Select the lines of the records containing the word "will" and list them.

START MATERIAL SUPPLIED

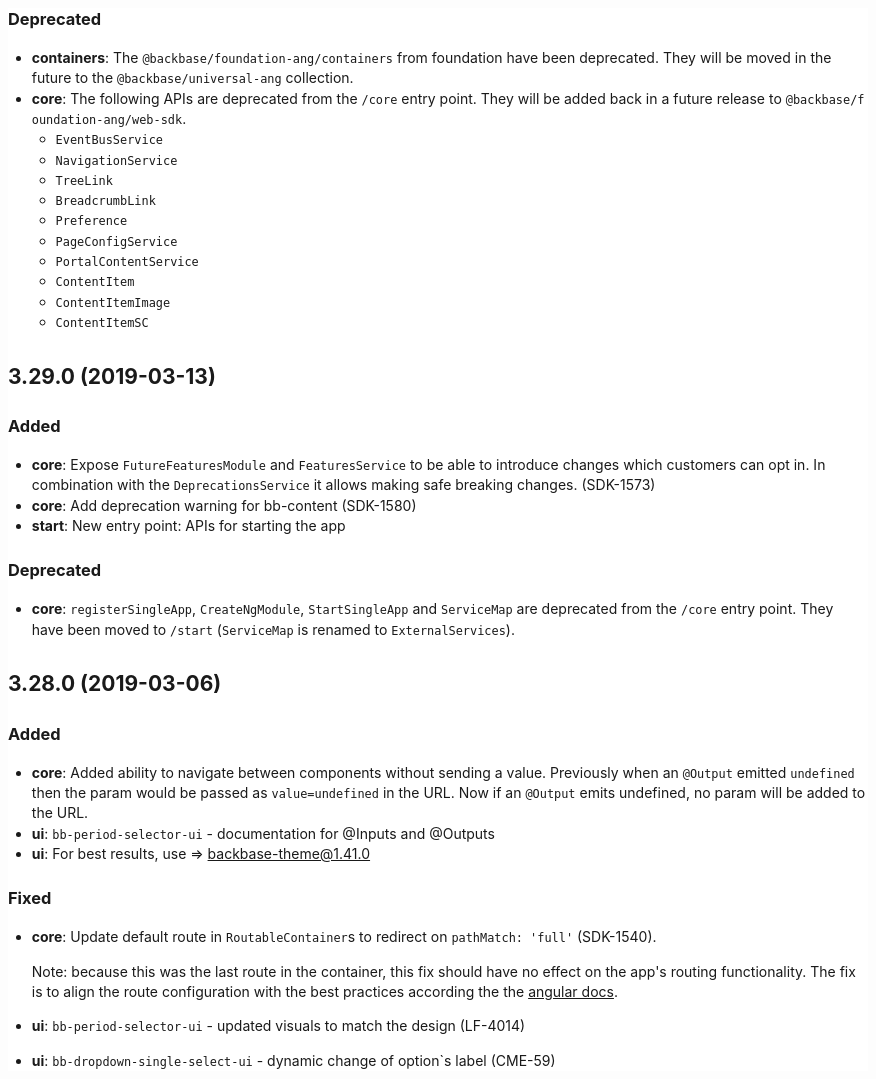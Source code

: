 ### Deprecated
 - **containers**: The `@backbase/foundation-ang/containers` from foundation have been deprecated.
 They will be moved in the future to the `@backbase/universal-ang` collection.
 - **core**: The following APIs are deprecated from the `/core` entry point.
 They will be added back in a future release to `@backbase/foundation-ang/web-sdk`.
   - `EventBusService`
   - `NavigationService`
   - `TreeLink`
   - `BreadcrumbLink`
   - `Preference`
   - `PageConfigService`
   - `PortalContentService`
   - `ContentItem`
   - `ContentItemImage`
   - `ContentItemSC`

## 3.29.0 (2019-03-13)

### Added

- **core**: Expose `FutureFeaturesModule` and `FeaturesService` to be able to introduce
changes which customers can opt in. In combination with the `DeprecationsService` it allows
making safe breaking changes. (SDK-1573)
- **core**: Add deprecation warning for bb-content (SDK-1580)
- **start**: New entry point: APIs for starting the app

### Deprecated

- **core**: `registerSingleApp`, `CreateNgModule`, `StartSingleApp` and `ServiceMap`
are deprecated from the `/core` entry point. They have been moved to `/start`
(`ServiceMap` is renamed to `ExternalServices`).

## 3.28.0 (2019-03-06)

### Added

- **core**: Added ability to navigate between components without sending a value. Previously when
an `@Output` emitted `undefined` then the param would be passed as `value=undefined`
in the URL. Now if an `@Output` emits undefined, no param will be added to the URL.
- **ui**: `bb-period-selector-ui` - documentation for @Inputs and @Outputs
- **ui**: For best results, use => backbase-theme@1.41.0

### Fixed

- **core**: Update default route in `RoutableContainer`s to redirect on `pathMatch: 'full'` (SDK-1540).

     Note: because this was the last route in the container, this fix should have no effect on
     the app's routing functionality. The fix is to align the route configuration with the best
     practices according the the [angular docs](https://angular.io/guide/router#set-up-redirects).
- **ui**: `bb-period-selector-ui` - updated visuals to match the design (LF-4014)
- **ui**: `bb-dropdown-single-select-ui` - dynamic change of option`s label (CME-59)
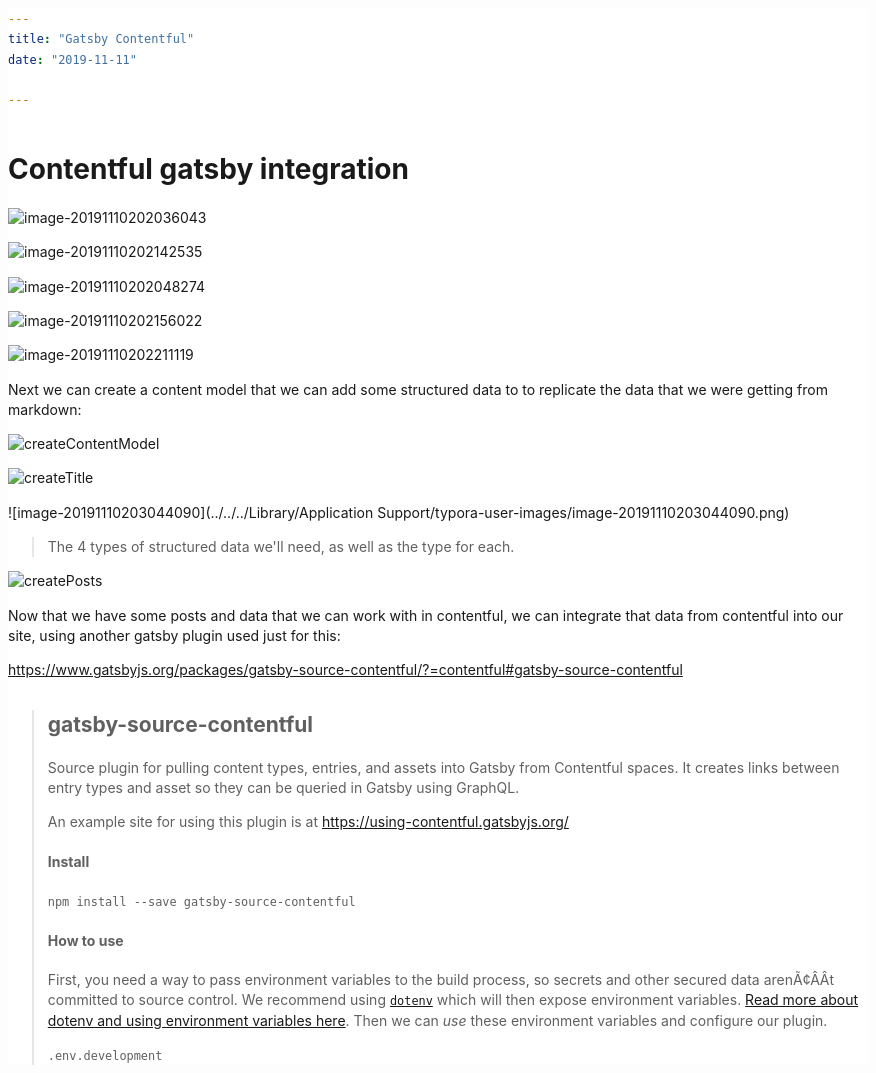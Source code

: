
 ```yaml
---
title: "Gatsby Contentful"
date: "2019-11-11"

---
```


# Contentful gatsby integration



![image-20191110202036043](https://tva1.sinaimg.cn/large/006y8mN6gy1g8tu6x5nosj312a0hq0th.jpg)

![image-20191110202142535](https://tva1.sinaimg.cn/large/006y8mN6gy1g8tu7f4po0j30lz0jk0v4.jpg)

![image-20191110202048274](https://tva1.sinaimg.cn/large/006y8mN6gy1g8tu6yjhrvj30lw0dlt9v.jpg)

![image-20191110202156022](https://tva1.sinaimg.cn/large/006y8mN6gy1g8tu7o8jhuj30ls0b1wfp.jpg)

![image-20191110202211119](https://tva1.sinaimg.cn/large/006y8mN6gy1g8tu7wtepij311x0of78x.jpg)



Next we can create a content model that we can add some structured data to to replicate the data that we were getting from markdown:

![createContentModel](https://tva1.sinaimg.cn/large/006y8mN6gy1g8tuaw3gobg312e0qsqv5.gif)



![createTitle](https://tva1.sinaimg.cn/large/006y8mN6gy1g8tui7p1hyg312e0qqe81.gif)

![image-20191110203044090](../../../Library/Application Support/typora-user-images/image-20191110203044090.png)

> The 4 types of structured data we'll need, as well as the type for each.

![createPosts](https://tva1.sinaimg.cn/large/006y8mN6gy1g8tunt38mgg312e0skx6s.gif)

Now that we have some posts and data that we can work with in contentful, we can integrate that data from contentful into our site, using another gatsby plugin used just for this:

https://www.gatsbyjs.org/packages/gatsby-source-contentful/?=contentful#gatsby-source-contentful

> ## gatsby-source-contentful
>
> Source plugin for pulling content types, entries, and assets into Gatsby from Contentful spaces. It creates links between entry types and asset so they can be queried in Gatsby using GraphQL.
>
> An example site for using this plugin is at https://using-contentful.gatsbyjs.org/
>
> #### Install
>
> ```
> npm install --save gatsby-source-contentful
> ```
>
> #### How to use
>
> First, you need a way to pass environment variables to the build process, so secrets and other secured data arenÃ¢ÂÂt committed to source control. We recommend using [`dotenv`](https://github.com/motdotla/dotenv) which will then expose environment variables. [Read more about dotenv and using environment variables here](https://gatsby.dev/env-vars). Then we can *use* these environment variables and configure our plugin.
>
> `.env.development`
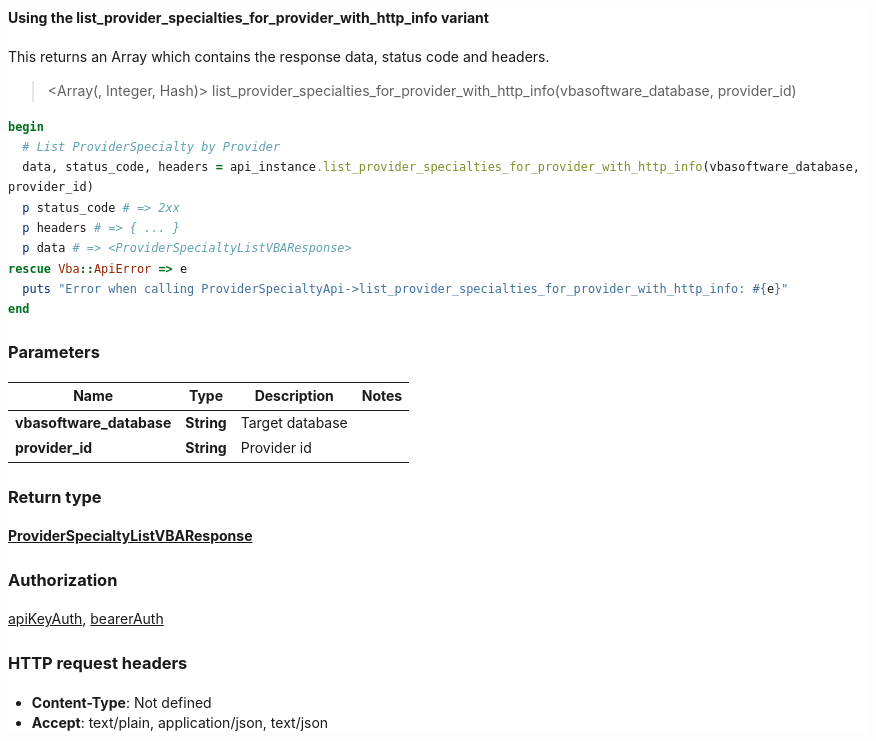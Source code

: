 #### Using the list_provider_specialties_for_provider_with_http_info variant

This returns an Array which contains the response data, status code and headers.

> <Array(<ProviderSpecialtyListVBAResponse>, Integer, Hash)> list_provider_specialties_for_provider_with_http_info(vbasoftware_database, provider_id)

```ruby
begin
  # List ProviderSpecialty by Provider
  data, status_code, headers = api_instance.list_provider_specialties_for_provider_with_http_info(vbasoftware_database, provider_id)
  p status_code # => 2xx
  p headers # => { ... }
  p data # => <ProviderSpecialtyListVBAResponse>
rescue Vba::ApiError => e
  puts "Error when calling ProviderSpecialtyApi->list_provider_specialties_for_provider_with_http_info: #{e}"
end
```

### Parameters

| Name | Type | Description | Notes |
| ---- | ---- | ----------- | ----- |
| **vbasoftware_database** | **String** | Target database |  |
| **provider_id** | **String** | Provider id |  |

### Return type

[**ProviderSpecialtyListVBAResponse**](ProviderSpecialtyListVBAResponse.md)

### Authorization

[apiKeyAuth](../README.md#apiKeyAuth), [bearerAuth](../README.md#bearerAuth)

### HTTP request headers

- **Content-Type**: Not defined
- **Accept**: text/plain, application/json, text/json

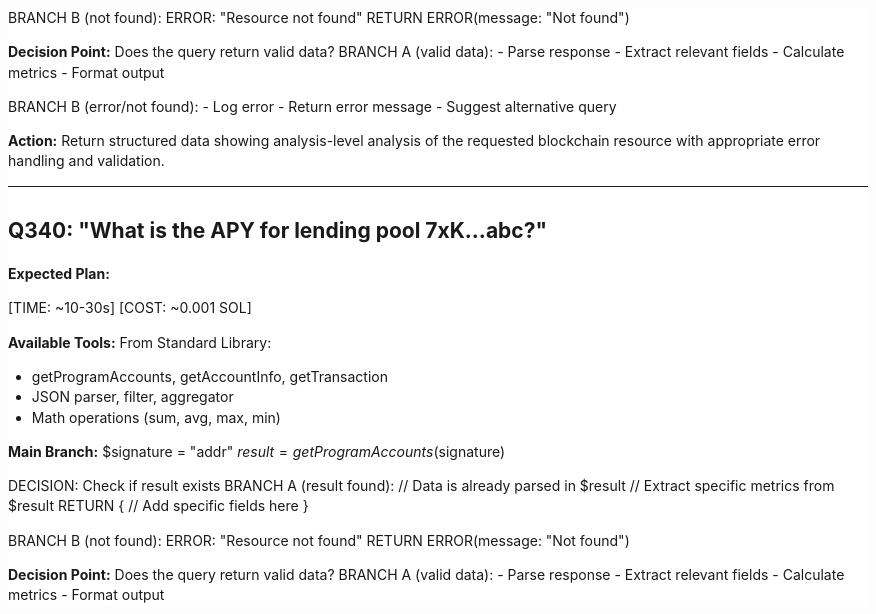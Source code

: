   BRANCH B (not found):
    ERROR: "Resource not found"
    RETURN ERROR(message: "Not found")


**Decision Point:** Does the query return valid data?
  BRANCH A (valid data):
    - Parse response
    - Extract relevant fields
    - Calculate metrics
    - Format output

  BRANCH B (error/not found):
    - Log error
    - Return error message
    - Suggest alternative query

**Action:**
Return structured data showing analysis-level analysis of the requested blockchain resource with appropriate error handling and validation.

---

## Q340: "What is the APY for lending pool 7xK...abc?"

**Expected Plan:**

[TIME: ~10-30s] [COST: ~0.001 SOL]

**Available Tools:**
From Standard Library:
  - getProgramAccounts, getAccountInfo, getTransaction
  - JSON parser, filter, aggregator
  - Math operations (sum, avg, max, min)

**Main Branch:**
$signature = "addr"
$result = getProgramAccounts($signature)

DECISION: Check if result exists
  BRANCH A (result found):
    // Data is already parsed in $result
    // Extract specific metrics from $result
    RETURN {
  // Add specific fields here
}

  BRANCH B (not found):
    ERROR: "Resource not found"
    RETURN ERROR(message: "Not found")


**Decision Point:** Does the query return valid data?
  BRANCH A (valid data):
    - Parse response
    - Extract relevant fields
    - Calculate metrics
    - Format output
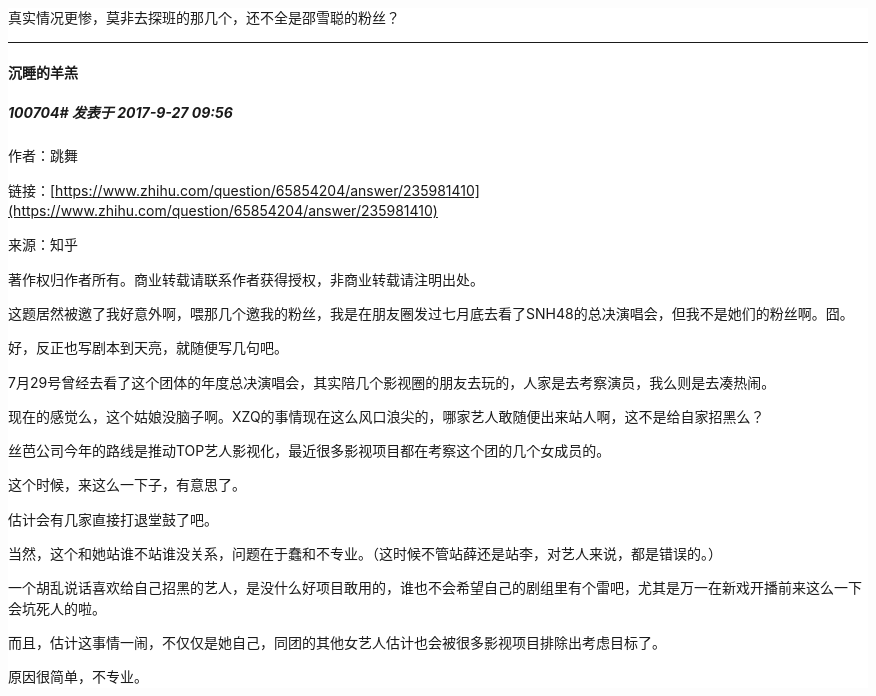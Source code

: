 
真实情况更惨，莫非去探班的那几个，还不全是邵雪聪的粉丝？


-----

####  沉睡的羊羔  
##### 100704#       发表于 2017-9-27 09:56


作者：跳舞

链接：[https://www.zhihu.com/question/65854204/answer/235981410](https://www.zhihu.com/question/65854204/answer/235981410)

来源：知乎

著作权归作者所有。商业转载请联系作者获得授权，非商业转载请注明出处。


这题居然被邀了我好意外啊，喂那几个邀我的粉丝，我是在朋友圈发过七月底去看了SNH48的总决演唱会，但我不是她们的粉丝啊。囧。


好，反正也写剧本到天亮，就随便写几句吧。

7月29号曾经去看了这个团体的年度总决演唱会，其实陪几个影视圈的朋友去玩的，人家是去考察演员，我么则是去凑热闹。


现在的感觉么，这个姑娘没脑子啊。XZQ的事情现在这么风口浪尖的，哪家艺人敢随便出来站人啊，这不是给自家招黑么？


丝芭公司今年的路线是推动TOP艺人影视化，最近很多影视项目都在考察这个团的几个女成员的。

这个时候，来这么一下子，有意思了。

估计会有几家直接打退堂鼓了吧。


当然，这个和她站谁不站谁没关系，问题在于蠢和不专业。（这时候不管站薛还是站李，对艺人来说，都是错误的。）


一个胡乱说话喜欢给自己招黑的艺人，是没什么好项目敢用的，谁也不会希望自己的剧组里有个雷吧，尤其是万一在新戏开播前来这么一下会坑死人的啦。


而且，估计这事情一闹，不仅仅是她自己，同团的其他女艺人估计也会被很多影视项目排除出考虑目标了。


原因很简单，不专业。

END MATERIAL SUPPLIED

YOUR RESPONSE »
 They will be moved in the future to the `@backbase/universal-ang` collection.
 They will be added back in a future release to `@backbase/foundation-ang/web-sdk`.
in the URL. Now if an `@Output` emits undefined, no param will be added to the URL.
> First, you need a way to pass environment variables to the build process, so secrets and other secured data arenÃ¢ÂÂt committed to source control. We recommend using [`dotenv`](https://github.com/motdotla/dotenv) which will then expose environment variables. [Read more about dotenv and using environment variables here](https://gatsby.dev/env-vars). Then we can *use* these environment variables and configure our plugin.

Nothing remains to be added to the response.